私は、恥ずかしながら、それほど原発について知っているわけではありません。無知なおばさんが感情的に「原発はきけんだから反対」と言っても、再稼働推進者からあっけなく論破されてしまうでしょう。
でも。
人間は間違える。施設はいずれ老朽化する。
最善をつくしても完璧はありえません。
美しい自然は想像に絶するほど、恐怖にもなる。捨てる場所のない核のゴミを未来の世代に押しつける。
「2号機が爆発するのは時間の問題」その局面で、どんなに巨額のお金を出してでも、爆発を止められるなら止めたいと、全ての人が思ったはず。
そして、発電コストより、これからの命のほうがずっとかけがえのないものだと私は考えます。
私が今まで読んだ中で最も衝撃的だった本のうちの1冊。
「何という悲しい時代を迎えたことでしょう。
今まで、自分の子どもに、家族に、ごく少量ずつでも、何年か何十年かのちには必ずその効果が現れてくるという毒を、毎日の三度、三度の食事に混ぜて食べさせている母親がいたでしょうか。
そのような恐ろしく、愚かしいことを、今の世の母親はほとんど知らずに、知っていてもどうすることもできず、できるだけ毒の少ないものを選んで食べるよりしょうがなく、おいしく楽しかるべき家族のための食卓の用意がとても重苦しく、罪の意識にさいなまれます。

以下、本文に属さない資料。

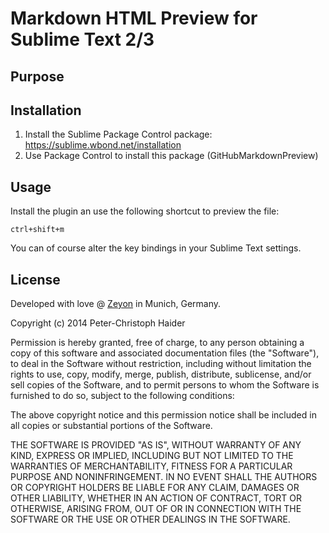 Markdown HTML Preview for Sublime Text 2/3
==========================================

Purpose
-------

Installation
------------

1. Install the Sublime Package Control package: <https://sublime.wbond.net/installation>
2. Use Package Control to install this package (GitHubMarkdownPreview)


Usage
-----

Install the plugin an use the following shortcut to preview the file:

	ctrl+shift+m

You can of course alter the key bindings in your Sublime Text settings.


License
-------

Developed with love @ [Zeyon](http://www.zeyos.com) in Munich, Germany.

Copyright (c) 2014 Peter-Christoph Haider

Permission is hereby granted, free of charge, to any person obtaining a copy
of this software and associated documentation files (the "Software"), to deal
in the Software without restriction, including without limitation the rights
to use, copy, modify, merge, publish, distribute, sublicense, and/or sell
copies of the Software, and to permit persons to whom the Software is
furnished to do so, subject to the following conditions:

The above copyright notice and this permission notice shall be included in
all copies or substantial portions of the Software.

THE SOFTWARE IS PROVIDED "AS IS", WITHOUT WARRANTY OF ANY KIND, EXPRESS OR
IMPLIED, INCLUDING BUT NOT LIMITED TO THE WARRANTIES OF MERCHANTABILITY,
FITNESS FOR A PARTICULAR PURPOSE AND NONINFRINGEMENT. IN NO EVENT SHALL THE
AUTHORS OR COPYRIGHT HOLDERS BE LIABLE FOR ANY CLAIM, DAMAGES OR OTHER
LIABILITY, WHETHER IN AN ACTION OF CONTRACT, TORT OR OTHERWISE, ARISING FROM,
OUT OF OR IN CONNECTION WITH THE SOFTWARE OR THE USE OR OTHER DEALINGS IN
THE SOFTWARE.
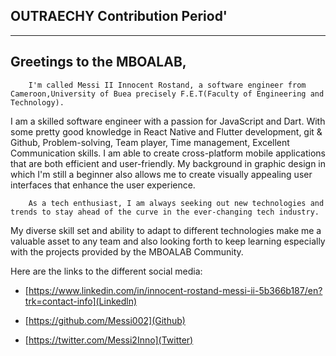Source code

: ## OUTRAECHY Contribution Period'

<hr/>

## Greetings to the MBOALAB,

        I'm called Messi II Innocent Rostand, a software engineer from Cameroon,University of Buea precisely F.E.T(Faculty of Engineering and Technology).
I am a skilled software engineer with a passion for JavaScript and Dart. With some pretty good knowledge in React Native and Flutter development, git & Github,  Problem-solving, Team player, Time management, Excellent Communication skills.
I am able to create cross-platform mobile applications that are both efficient and user-friendly. 
My background in graphic design in which I'm still a beginner also allows me to create visually
appealing user interfaces that enhance the user experience. 

        As a tech enthusiast, I am always seeking out new technologies and trends to stay ahead of the curve in the ever-changing tech industry.
My diverse skill set and ability to adapt to different technologies make me a valuable asset to any team and also looking forth to keep learning especially with the projects provided by the MBOALAB Community.

Here are the links to the different social media:
- [https://www.linkedin.com/in/innocent-rostand-messi-ii-5b366b187/en?trk=contact-info](Linkedln)

- [https://github.com/Messi002](Github)

- [https://twitter.com/Messi2Inno](Twitter)
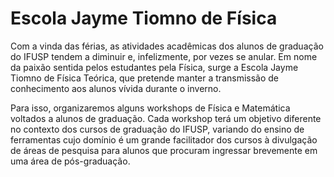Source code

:# Escola Jayme Tiomno de Física

Com a vinda das férias, as atividades acadêmicas dos alunos de graduação do IFUSP tendem a diminuir e, infelizmente, por vezes se anular. Em nome da paixão sentida pelos estudantes pela Física, surge a Escola Jayme Tiomno de Física Teórica, que pretende manter a transmissão de conhecimento aos alunos vívida durante o inverno.

Para isso, organizaremos alguns workshops de Física e Matemática voltados a alunos de graduação. Cada workshop terá um objetivo diferente no contexto dos cursos de graduação do IFUSP, variando do ensino de ferramentas cujo domínio é um grande facilitador dos cursos à divulgação de áreas de pesquisa para alunos que procuram ingressar brevemente em uma área de pós-graduação.
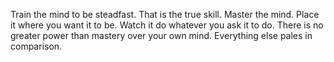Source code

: Train the mind to be steadfast.
That is the true skill.
Master the mind.
Place it where you want it to be.
Watch it do whatever you ask it to do.
There is no greater power than mastery over your own mind.
Everything else pales in comparison.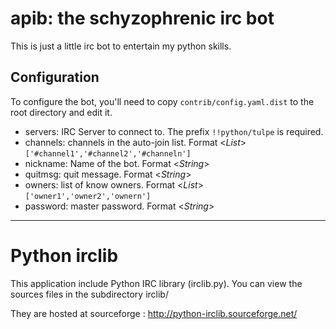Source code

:  apib: the schyzophrenic irc bot
=================================

This is just a little irc bot to entertain my python skills.

 Configuration
---------------

To configure the bot, you'll need to copy `contrib/config.yaml.dist` to the
root directory and edit it.

*  servers: IRC Server to connect to. The prefix `!!python/tulpe` is required.
*  channels: channels in the auto-join list. Format <*List*>
   `['#channel1','#channel2','#channeln']`
*  nickname: Name of the bot. Format <*String*>
*  quitmsg: quit message. Format <*String*>
*  owners: list of know owners. Format <*List*> `['owner1','owner2','ownern']`
*  password: master password. Format <*String*>

- - -

 Python irclib
===============

This application include Python IRC library (irclib.py). You can view the
sources files in the subdirectory irclib/

They are hosted at sourceforge : http://python-irclib.sourceforge.net/
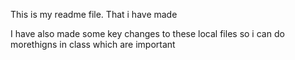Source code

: This is my readme file. That i have made


I have also made some key changes to these local files so i can do morethigns in class which are important
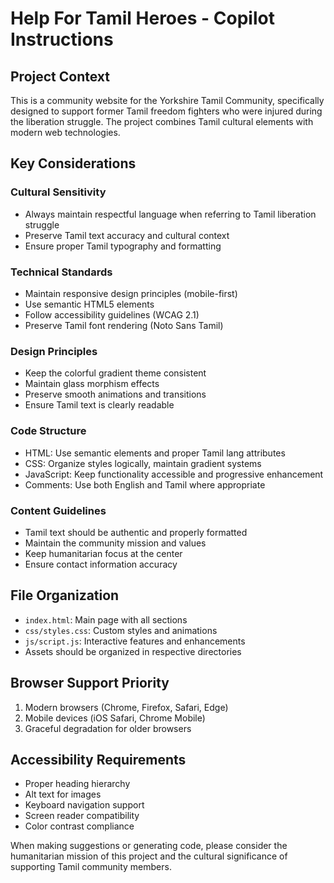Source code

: <!-- Use this file to provide workspace-specific custom instructions to Copilot. For more details, visit https://code.visualstudio.com/docs/copilot/copilot-customization#_use-a-githubcopilotinstructionsmd-file -->

# Help For Tamil Heroes - Copilot Instructions

## Project Context
This is a community website for the Yorkshire Tamil Community, specifically designed to support former Tamil freedom fighters who were injured during the liberation struggle. The project combines Tamil cultural elements with modern web technologies.

## Key Considerations

### Cultural Sensitivity
- Always maintain respectful language when referring to Tamil liberation struggle
- Preserve Tamil text accuracy and cultural context
- Ensure proper Tamil typography and formatting

### Technical Standards
- Maintain responsive design principles (mobile-first)
- Use semantic HTML5 elements
- Follow accessibility guidelines (WCAG 2.1)
- Preserve Tamil font rendering (Noto Sans Tamil)

### Design Principles
- Keep the colorful gradient theme consistent
- Maintain glass morphism effects
- Preserve smooth animations and transitions
- Ensure Tamil text is clearly readable

### Code Structure
- HTML: Use semantic elements and proper Tamil lang attributes
- CSS: Organize styles logically, maintain gradient systems
- JavaScript: Keep functionality accessible and progressive enhancement
- Comments: Use both English and Tamil where appropriate

### Content Guidelines
- Tamil text should be authentic and properly formatted
- Maintain the community mission and values
- Keep humanitarian focus at the center
- Ensure contact information accuracy

## File Organization
- `index.html`: Main page with all sections
- `css/styles.css`: Custom styles and animations
- `js/script.js`: Interactive features and enhancements
- Assets should be organized in respective directories

## Browser Support Priority
1. Modern browsers (Chrome, Firefox, Safari, Edge)
2. Mobile devices (iOS Safari, Chrome Mobile)
3. Graceful degradation for older browsers

## Accessibility Requirements
- Proper heading hierarchy
- Alt text for images
- Keyboard navigation support
- Screen reader compatibility
- Color contrast compliance

When making suggestions or generating code, please consider the humanitarian mission of this project and the cultural significance of supporting Tamil community members.
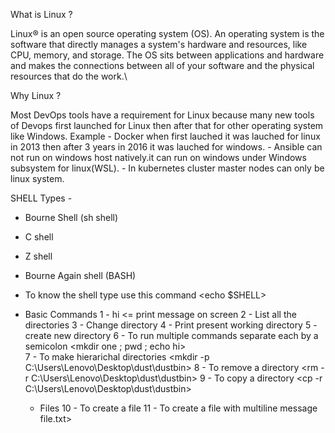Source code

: What is Linux ?

Linux® is an open source operating system (OS). An operating system is the software that directly manages a 
system's hardware and resources, like CPU, memory, and storage. The OS sits between applications and hardware
and makes the connections between all of your software and the physical resources that do the work.\

Why Linux ?

Most DevOps tools have a requirement for Linux because many new tools of Devops first launched for Linux then after that for other operating system like Windows.
   Example - Docker when first lauched it was lauched for linux in 2013 then after 3 years in 2016 it was lauched for windows.
           - Ansible can not run on windows host natively.it can run on windows under Windows subsystem for linux(WSL).
           - In kubernetes cluster master nodes can only be linux system.


SHELL Types -
 - Bourne Shell (sh shell)
 - C shell
 - Z shell
 - Bourne Again shell (BASH)

 - To know the shell type use this command 
 <echo $SHELL>

 - Basic Commands
   1 - <echo hi>
       hi <= print message on screen
   2 - <ls>
       List all the directories
   3 - <cd>
       Change directory
   4 - <pwd>
       Print present working directory
   5 - <mkdir>
       create new directory
   6 - To run multiple commands separate each by a semicolon
       <mkdir one ; pwd ; echo hi>    
   7 - To make hierarichal directories 
       <mkdir -p C:\Users\Lenovo\Desktop\dust\dustbin>
   8 - To remove a directory 
       <rm -r C:\Users\Lenovo\Desktop\dust\dustbin>
   9 - To copy a directory 
       <cp -r C:\Users\Lenovo\Desktop\dust\dustbin>
   - Files
   10 - To create a file
       <touch file.txt>
   11 - To create a file with multiline message 
        <cat > file.txt>

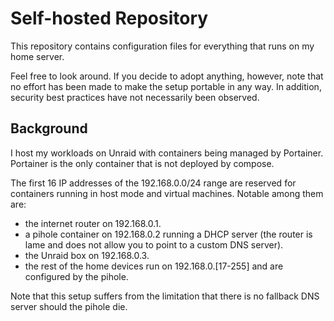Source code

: # Self-hosted Repository

This repository contains configuration files for everything that runs on my home server.

Feel free to look around. If you decide to adopt anything, however, note that
no effort has been made to make the setup portable in any way. In addition,
security best practices have not necessarily been observed.

## Background

I host my workloads on Unraid with containers being managed by Portainer. Portainer is the
only container that is not deployed by compose.

The first 16 IP addresses of the 192.168.0.0/24 range are reserved for
containers running in host mode and virtual machines. Notable among them are:

* the internet router on 192.168.0.1.
* a pihole container on 192.168.0.2 running a DHCP server (the router is lame
  and does not allow you to point to a custom DNS server).
* the Unraid box on 192.168.0.3.
* the rest of the home devices run on 192.168.0.[17-255] and are configured by
  the pihole.

Note that this setup suffers from the limitation that there is no fallback DNS
server should the pihole die.
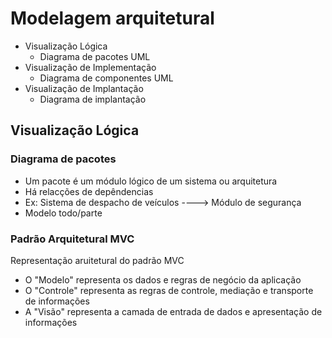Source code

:# Modelagem arquitetural

- Visualização Lógica
  - Diagrama de pacotes UML
- Visualização de Implementação
  - Diagrama de componentes UML
- Visualização de Implantação
  - Diagrama de implantação

## Visualização Lógica

### Diagrama de pacotes
- Um pacote é um módulo lógico de um sistema ou arquitetura
- Há relacções de depêndencias
- Ex: Sistema de despacho de veículos ----> Módulo de segurança
- Modelo todo/parte

### Padrão Arquitetural MVC

Representação aruitetural do padrão MVC
- O "Modelo" representa os dados e regras de negócio da aplicação
- O "Controle" representa as regras de controle, mediação e transporte de informações
- A "Visão" representa a camada de entrada de dados e apresentação de informações
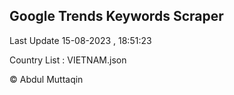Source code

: 

## Google Trends Keywords Scraper 
 
Last Update 15-08-2023 , 18:51:23

Country List :
VIETNAM.json



© Abdul Muttaqin 
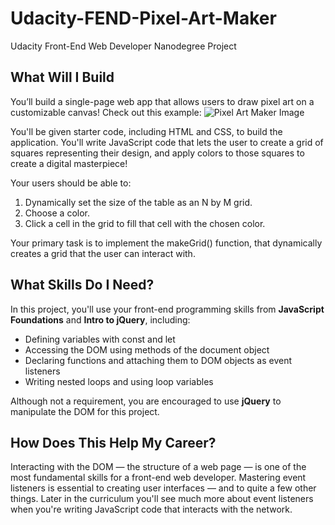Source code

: # Udacity-FEND-Pixel-Art-Maker
Udacity Front-End Web Developer Nanodegree Project 

## What Will I Build
You’ll build a single-page web app that allows users to draw pixel art on a customizable canvas! Check out this example:
![Pixel Art Maker Image](https://d17h27t6h515a5.cloudfront.net/topher/2017/August/59a4a997_screen-shot-2017-08-22-at-8.33.49-pm/screen-shot-2017-08-22-at-8.33.49-pm.png)

You'll be given starter code, including HTML and CSS, to build the application. You'll write JavaScript code that lets the user to create a grid of squares representing their design, and apply colors to those squares to create a digital masterpiece!

Your users should be able to:

1. Dynamically set the size of the table as an N by M grid.
2. Choose a color.
3. Click a cell in the grid to fill that cell with the chosen color.

Your primary task is to implement the makeGrid() function, that dynamically creates a grid that the user can interact with.

## What Skills Do I Need?
In this project, you'll use your front-end programming skills from **JavaScript Foundations** and **Intro to jQuery**, including:
* Defining variables with const and let
* Accessing the DOM using methods of the document object
* Declaring functions and attaching them to DOM objects as event listeners
* Writing nested loops and using loop variables

Although not a requirement, you are encouraged to use **jQuery** to manipulate the DOM for this project.

## How Does This Help My Career?
Interacting with the DOM — the structure of a web page — is one of the most fundamental skills for a front-end web developer. Mastering event listeners is essential to creating user interfaces — and to quite a few other things. Later in the curriculum you'll see much more about event listeners when you're writing JavaScript code that interacts with the network.



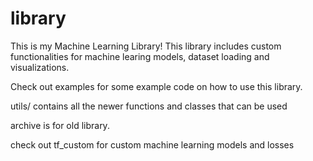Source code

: # library

This is my Machine Learning Library! This library includes custom functionalities for machine learing models, dataset loading and visualizations.

Check out examples for some example code on how to use this library.

utils/ contains all the newer functions and classes that can be used


archive is for old library.

check out tf_custom for custom machine learning models and losses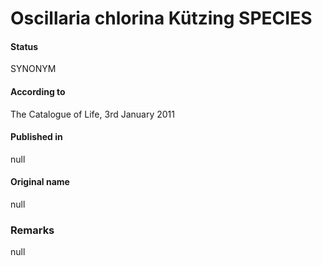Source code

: # Oscillaria chlorina Kützing SPECIES

#### Status
SYNONYM

#### According to
The Catalogue of Life, 3rd January 2011

#### Published in
null

#### Original name
null

### Remarks
null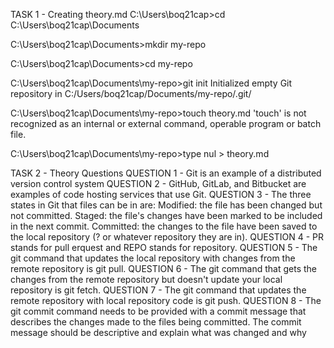 TASK 1 - Creating theory.md
C:\Users\boq21cap>cd C:\Users\boq21cap\Documents

C:\Users\boq21cap\Documents>mkdir my-repo

C:\Users\boq21cap\Documents>cd my-repo

C:\Users\boq21cap\Documents\my-repo>git init
Initialized empty Git repository in C:/Users/boq21cap/Documents/my-repo/.git/

C:\Users\boq21cap\Documents\my-repo>touch theory.md
'touch' is not recognized as an internal or external command,
operable program or batch file.

C:\Users\boq21cap\Documents\my-repo>type nul > theory.md

TASK 2 - Theory Questions
QUESTION 1 - Git is an example of a distributed version control system
QUESTION 2 - GitHub, GitLab, and Bitbucket are examples of code hosting services that use Git.
QUESTION 3 - The three states in Git that files can be in are:
	Modified: the file has been changed but not committed.
	Staged: the file's changes have been marked to be included in the next commit.
	Committed: the changes to the file have been saved to the local repository (? or whatever repository they are in).
QUESTION 4 - PR stands for pull erquest and REPO stands for repository. 
QUESTION 5 - The git command that updates the local repository with changes from the remote repository is git pull.
QUESTION 6 - The git command that gets the changes from the remote repository but doesn't update your local repository is git fetch.
QUESTION 7 - The git command that updates the remote repository with local repository code is git push.
QUESTION 8 - The git commit command needs to be provided with a commit message that describes the changes made to the files being committed. 
	     The commit message should be descriptive and explain what was changed and why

食べものというのは、この生命を維持、生長させるために摂ります。
それなのに、生命を枯渇させる毒入りの食べものを、家族のために料理せねばならないなんて。有害添加物入りプラス放射能入り食品を食べねばならない時代が来ようとは、誰が想像したでしょうか」
まだ、まにあうのなら増補新版 [ 甘蔗珠恵子 ] |
チェルノブイリ事故の翌年、福岡県の1人の主婦が書いた手記。著者甘蔗さんの予想は、2011年、現実のものとなります。
20年以上前、これを読んだ時には、私はまだ結婚もしていませんでした。でも、未来を想う1人のお母さんの気持ちが、激しく、優しく伝わってきました。
「私たち母親は、子どものすこやかな成長を何より、何より願います。
その生命を脅かすものを赦すことができません。
原発は必要だというどのような理屈をもってこられても、この生物的恐怖感の方が正しいと信じています」
もし、まだ読んだことがなかったら、是非一読をお勧めしたい本です。
東日本大震災で亡くなられた方々、いまも苦しい生活を強いられている方々、そして未来の日本へ、祈りを捧げます。